Il "caso Giuli" allo Strega: un ministro senza libri e con troppa supponenza
Polemica surreale per il Ministro della Cultura, che si lamenta di non aver ricevuto i volumi finalisti nonostante si fosse dimesso dalla giuria.
La risposta del direttore della Fondazione Bellonci, Stefano Petrocchi, è stata un vero e proprio colpo da maestro, un esempio di sottile ironia che resterà negli annali delle gaffe ministeriali.
"Non gli abbiamo inviato i libri del premio," ha dichiarato Petrocchi, "perché chiediamo agli editori di spedirli unicamente alla giuria dello Strega, da cui si è dimesso il giorno stesso della sua nomina al ministero della Cultura."
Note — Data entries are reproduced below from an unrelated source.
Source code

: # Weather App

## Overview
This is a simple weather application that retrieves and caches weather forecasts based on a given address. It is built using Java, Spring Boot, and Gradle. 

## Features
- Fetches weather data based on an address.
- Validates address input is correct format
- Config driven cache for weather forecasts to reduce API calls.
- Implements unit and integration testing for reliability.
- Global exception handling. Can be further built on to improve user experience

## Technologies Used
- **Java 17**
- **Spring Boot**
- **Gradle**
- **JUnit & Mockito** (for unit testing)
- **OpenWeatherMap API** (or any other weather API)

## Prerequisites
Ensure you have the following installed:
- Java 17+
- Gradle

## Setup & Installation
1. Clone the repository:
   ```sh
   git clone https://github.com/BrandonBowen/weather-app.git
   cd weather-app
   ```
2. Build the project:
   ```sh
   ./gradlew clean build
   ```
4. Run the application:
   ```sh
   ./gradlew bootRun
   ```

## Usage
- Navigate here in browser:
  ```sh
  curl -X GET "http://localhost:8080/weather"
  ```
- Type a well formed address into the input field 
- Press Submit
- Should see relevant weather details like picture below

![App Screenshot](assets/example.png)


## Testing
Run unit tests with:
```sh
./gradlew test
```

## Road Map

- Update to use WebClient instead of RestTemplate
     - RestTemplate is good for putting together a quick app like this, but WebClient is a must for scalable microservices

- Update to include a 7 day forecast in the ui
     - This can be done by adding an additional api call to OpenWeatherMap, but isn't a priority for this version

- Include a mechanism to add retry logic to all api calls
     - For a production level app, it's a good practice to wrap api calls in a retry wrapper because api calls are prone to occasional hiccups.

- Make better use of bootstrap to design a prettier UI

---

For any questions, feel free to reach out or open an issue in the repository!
In pratica, il ministro Giuli si era dimesso dalla giuria dello Strega il giorno stesso in cui era stato nominato al Ministero della Cultura, presumibilmente per evitare un potenziale conflitto di interessi o per dedicarsi appieno al suo nuovo incarico.
E, a quanto pare, lo aveva fatto "a sua insaputa", per poi protestare con alterigia per essere stato escluso da un privilegio al quale non aveva più diritto.
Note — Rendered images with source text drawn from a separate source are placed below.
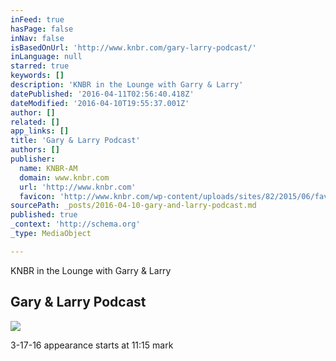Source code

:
 ```yaml
---
inFeed: true
hasPage: false
inNav: false
isBasedOnUrl: 'http://www.knbr.com/gary-larry-podcast/'
inLanguage: null
starred: true
keywords: []
description: 'KNBR in the Lounge with Garry & Larry'
datePublished: '2016-04-11T02:56:40.418Z'
dateModified: '2016-04-10T19:55:37.001Z'
author: []
related: []
app_links: []
title: 'Gary & Larry Podcast'
authors: []
publisher:
  name: KNBR-AM
  domain: www.knbr.com
  url: 'http://www.knbr.com'
  favicon: 'http://www.knbr.com/wp-content/uploads/sites/82/2015/06/favicon.ico'
sourcePath: _posts/2016-04-10-gary-and-larry-podcast.md
published: true
_context: 'http://schema.org'
_type: MediaObject

---
```

KNBR in the Lounge with Garry & Larry

<article style=""><h1>Gary &amp; Larry Podcast</h1><img src="http://cumulus.pro.poolb.tritondigitalcms.com/knbr-am/wp-content/uploads/sites/82/2014/12/listenlive.png" /></article>

3-17-16 appearance starts at 11:15 mark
Un cortocircuito kafkiano che dipinge un quadro grottesco e imbarazzante per l'attuale esecutivo.
Questa vicenda si inserisce in un filone ormai consolidato: ogni volta che un esponente del governo attuale, in particolare i ministri di area meloniana, si approccia al mondo dei libri, del Premio Strega o della cultura in generale, sembra destino che accadono situazioni surreali.
Dall'ormai celebre episodio di Sangiuliano alla questione dei libri non letti, fino a questa ultima, clamorosa, débâcle di Giuli, la sensazione è che ci sia una disconnessione preoccupante tra l'esecutivo e il mondo culturale italiano.
Il "caso Giuli" non è solo una curiosa aneddoto, ma un sintomo di una gestione della cultura che, a volte, sembra peccare di conoscenza
Resta da vedere quali saranno le conseguenze politiche e di immagine per il ministro Giuli e per il governo, ma una cosa è certa: questa "perculata" rimarrà a lungo nella memoria collettiva.